There is no English word that directly translates to effectuate the use of Bendición. In direct translation the word is Blessing. Some may argue that it can also be Benediction. With the language barrier blessing or benediction do not fulfill the context in which we use it. Let me explain.
I am a daughter to first-generation Puerto Ricans. My parents taught my siblings and I a Puerto Rican tradition; to use Bendición as a salutation to our Grandparents, Aunts and Uncles. The practice of saying Bendición to our Elders is also popular among other Latino cultures. Although, it may differ between cultures I speak of Bendición on behalf of my experience.

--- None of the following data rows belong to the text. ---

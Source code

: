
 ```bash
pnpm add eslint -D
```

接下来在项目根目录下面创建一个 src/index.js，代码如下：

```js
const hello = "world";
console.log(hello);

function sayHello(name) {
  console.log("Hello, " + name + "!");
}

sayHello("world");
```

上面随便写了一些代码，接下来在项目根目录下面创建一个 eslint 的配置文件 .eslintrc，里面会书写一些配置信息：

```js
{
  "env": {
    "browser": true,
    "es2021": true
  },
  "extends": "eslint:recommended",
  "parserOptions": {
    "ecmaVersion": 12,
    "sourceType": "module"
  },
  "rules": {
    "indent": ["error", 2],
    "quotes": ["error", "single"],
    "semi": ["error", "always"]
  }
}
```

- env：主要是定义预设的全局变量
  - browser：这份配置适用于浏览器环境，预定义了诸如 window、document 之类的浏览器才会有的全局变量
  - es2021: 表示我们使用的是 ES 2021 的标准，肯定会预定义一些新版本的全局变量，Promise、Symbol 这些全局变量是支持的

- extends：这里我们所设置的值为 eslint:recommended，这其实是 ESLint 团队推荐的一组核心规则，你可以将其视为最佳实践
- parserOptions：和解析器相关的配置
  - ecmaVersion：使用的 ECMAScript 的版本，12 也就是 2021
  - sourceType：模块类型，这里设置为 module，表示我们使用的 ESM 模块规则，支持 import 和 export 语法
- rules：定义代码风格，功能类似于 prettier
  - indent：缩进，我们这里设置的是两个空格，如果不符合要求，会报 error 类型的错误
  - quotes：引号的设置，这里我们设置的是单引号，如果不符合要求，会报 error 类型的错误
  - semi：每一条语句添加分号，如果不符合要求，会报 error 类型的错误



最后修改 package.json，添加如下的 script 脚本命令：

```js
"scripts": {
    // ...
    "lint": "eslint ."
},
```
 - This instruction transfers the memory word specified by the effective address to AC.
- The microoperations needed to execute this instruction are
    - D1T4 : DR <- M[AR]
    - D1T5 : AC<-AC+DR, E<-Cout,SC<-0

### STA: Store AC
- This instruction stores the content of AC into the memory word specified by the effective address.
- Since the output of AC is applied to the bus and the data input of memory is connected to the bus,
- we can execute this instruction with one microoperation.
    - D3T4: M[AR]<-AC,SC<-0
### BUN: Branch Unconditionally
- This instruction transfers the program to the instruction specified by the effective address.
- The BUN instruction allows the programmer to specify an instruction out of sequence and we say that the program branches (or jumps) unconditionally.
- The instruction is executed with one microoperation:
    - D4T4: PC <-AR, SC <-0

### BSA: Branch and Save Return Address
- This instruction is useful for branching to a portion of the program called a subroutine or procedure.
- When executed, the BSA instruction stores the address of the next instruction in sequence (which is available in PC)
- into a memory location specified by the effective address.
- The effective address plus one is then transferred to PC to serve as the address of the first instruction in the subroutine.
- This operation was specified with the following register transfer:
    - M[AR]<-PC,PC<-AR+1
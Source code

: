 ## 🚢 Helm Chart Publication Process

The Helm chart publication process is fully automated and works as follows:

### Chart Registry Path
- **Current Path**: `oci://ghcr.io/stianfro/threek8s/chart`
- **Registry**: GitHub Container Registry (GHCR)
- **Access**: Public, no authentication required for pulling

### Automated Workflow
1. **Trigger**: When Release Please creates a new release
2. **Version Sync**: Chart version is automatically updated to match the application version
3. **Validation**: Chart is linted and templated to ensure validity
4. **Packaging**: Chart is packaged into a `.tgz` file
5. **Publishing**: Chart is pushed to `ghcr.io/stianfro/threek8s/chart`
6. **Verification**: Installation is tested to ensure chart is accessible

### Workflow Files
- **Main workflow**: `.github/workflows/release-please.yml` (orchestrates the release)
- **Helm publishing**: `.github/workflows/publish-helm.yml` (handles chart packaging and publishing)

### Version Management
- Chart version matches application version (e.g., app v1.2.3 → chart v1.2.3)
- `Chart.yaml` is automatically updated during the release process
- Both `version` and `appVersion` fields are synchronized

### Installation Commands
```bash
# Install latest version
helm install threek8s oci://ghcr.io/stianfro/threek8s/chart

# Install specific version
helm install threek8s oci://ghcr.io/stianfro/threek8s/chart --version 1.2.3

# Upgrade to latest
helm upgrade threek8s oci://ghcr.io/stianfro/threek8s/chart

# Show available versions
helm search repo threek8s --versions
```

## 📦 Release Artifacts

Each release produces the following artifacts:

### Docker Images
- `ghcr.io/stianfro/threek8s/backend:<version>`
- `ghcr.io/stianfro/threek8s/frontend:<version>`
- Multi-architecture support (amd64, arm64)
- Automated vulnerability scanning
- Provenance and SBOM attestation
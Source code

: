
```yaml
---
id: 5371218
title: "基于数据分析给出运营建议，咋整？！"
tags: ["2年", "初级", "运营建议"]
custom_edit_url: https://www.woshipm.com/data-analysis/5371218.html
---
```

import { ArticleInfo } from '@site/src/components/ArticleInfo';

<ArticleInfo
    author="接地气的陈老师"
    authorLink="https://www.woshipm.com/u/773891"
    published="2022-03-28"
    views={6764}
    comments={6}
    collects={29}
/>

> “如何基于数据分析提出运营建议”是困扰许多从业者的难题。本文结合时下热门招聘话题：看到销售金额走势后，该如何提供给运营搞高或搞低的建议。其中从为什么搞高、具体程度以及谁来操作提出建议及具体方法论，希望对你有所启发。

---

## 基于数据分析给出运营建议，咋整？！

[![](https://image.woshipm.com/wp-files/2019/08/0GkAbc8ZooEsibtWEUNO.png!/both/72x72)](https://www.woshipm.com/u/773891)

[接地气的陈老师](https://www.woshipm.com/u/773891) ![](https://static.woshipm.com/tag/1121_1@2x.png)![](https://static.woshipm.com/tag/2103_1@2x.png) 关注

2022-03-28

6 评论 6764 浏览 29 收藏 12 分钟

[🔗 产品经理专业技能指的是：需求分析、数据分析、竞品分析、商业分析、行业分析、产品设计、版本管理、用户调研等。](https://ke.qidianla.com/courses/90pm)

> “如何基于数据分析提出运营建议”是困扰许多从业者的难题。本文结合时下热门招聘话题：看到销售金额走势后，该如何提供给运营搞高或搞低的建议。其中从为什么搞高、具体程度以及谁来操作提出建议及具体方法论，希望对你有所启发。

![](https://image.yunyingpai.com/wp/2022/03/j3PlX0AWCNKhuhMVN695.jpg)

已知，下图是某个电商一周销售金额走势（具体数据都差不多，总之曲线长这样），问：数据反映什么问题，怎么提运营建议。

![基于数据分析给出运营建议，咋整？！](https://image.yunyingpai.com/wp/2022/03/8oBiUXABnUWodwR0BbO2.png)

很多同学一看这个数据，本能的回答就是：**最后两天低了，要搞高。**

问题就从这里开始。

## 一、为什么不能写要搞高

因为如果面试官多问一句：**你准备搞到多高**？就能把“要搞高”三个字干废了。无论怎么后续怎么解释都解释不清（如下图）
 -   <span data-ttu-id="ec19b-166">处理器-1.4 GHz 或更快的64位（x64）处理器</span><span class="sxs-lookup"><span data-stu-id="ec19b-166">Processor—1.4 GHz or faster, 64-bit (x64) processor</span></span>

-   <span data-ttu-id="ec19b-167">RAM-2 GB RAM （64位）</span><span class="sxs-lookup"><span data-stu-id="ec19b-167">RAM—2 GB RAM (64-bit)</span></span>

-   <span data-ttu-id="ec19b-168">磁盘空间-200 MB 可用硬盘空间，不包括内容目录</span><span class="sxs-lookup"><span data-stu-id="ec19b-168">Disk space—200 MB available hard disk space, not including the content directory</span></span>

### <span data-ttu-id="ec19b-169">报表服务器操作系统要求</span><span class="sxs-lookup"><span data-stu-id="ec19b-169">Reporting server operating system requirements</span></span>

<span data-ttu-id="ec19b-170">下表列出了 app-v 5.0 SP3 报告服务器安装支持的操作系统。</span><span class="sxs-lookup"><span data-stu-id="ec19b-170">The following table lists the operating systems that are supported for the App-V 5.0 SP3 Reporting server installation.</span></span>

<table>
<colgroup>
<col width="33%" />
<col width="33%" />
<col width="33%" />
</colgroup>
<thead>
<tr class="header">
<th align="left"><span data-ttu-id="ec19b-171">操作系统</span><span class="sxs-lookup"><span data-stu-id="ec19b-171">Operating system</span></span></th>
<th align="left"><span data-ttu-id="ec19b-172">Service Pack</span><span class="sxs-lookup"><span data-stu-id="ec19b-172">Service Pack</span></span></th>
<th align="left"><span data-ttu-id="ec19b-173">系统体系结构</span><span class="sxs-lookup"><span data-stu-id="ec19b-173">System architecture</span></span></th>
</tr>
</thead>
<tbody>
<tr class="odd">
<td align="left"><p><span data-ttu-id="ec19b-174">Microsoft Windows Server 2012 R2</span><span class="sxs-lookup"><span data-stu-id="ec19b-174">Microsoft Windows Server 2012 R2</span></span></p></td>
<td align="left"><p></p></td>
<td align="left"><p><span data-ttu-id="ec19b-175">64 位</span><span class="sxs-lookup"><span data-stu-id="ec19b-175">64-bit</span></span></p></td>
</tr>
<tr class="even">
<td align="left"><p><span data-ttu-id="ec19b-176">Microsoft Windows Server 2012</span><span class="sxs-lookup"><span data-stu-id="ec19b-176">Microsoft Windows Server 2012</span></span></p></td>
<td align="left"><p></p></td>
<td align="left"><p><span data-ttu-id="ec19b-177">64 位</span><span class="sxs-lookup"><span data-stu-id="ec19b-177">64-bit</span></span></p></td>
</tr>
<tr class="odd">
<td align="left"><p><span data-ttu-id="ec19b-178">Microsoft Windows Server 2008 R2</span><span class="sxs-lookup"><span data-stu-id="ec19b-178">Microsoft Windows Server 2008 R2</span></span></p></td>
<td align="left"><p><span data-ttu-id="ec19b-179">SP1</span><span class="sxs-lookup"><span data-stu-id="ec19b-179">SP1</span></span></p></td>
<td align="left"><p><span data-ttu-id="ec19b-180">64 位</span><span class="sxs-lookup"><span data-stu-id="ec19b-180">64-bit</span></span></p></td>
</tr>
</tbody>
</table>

As we grew older not only would we say Bendición to family members. We would also use it on other Elders which we had a respect, a love, an affection for. It can be used when greeting the person, departing from the person, or the way we were taught, both.
In part it has religious ties. The response to Bendición is typically “Dios te Bendiga” which translates to God Bless You. Other typical responses are “Que La Virgen te cuide” – ‘May the Virgen [Mary] take care of you.’ Or “Que Dios y la Virgen te cuide y acompañe” – ‘May God and the Virgen [Mary] take care of you and accompany you.’
Putting aside the religious responses, the simple yet powerful Bendición is a connection between you and the Elder. It demonstrates the love, the respect, and honor their presence has in your life. Their response is an affirmation of their love, care, and available guidance for You.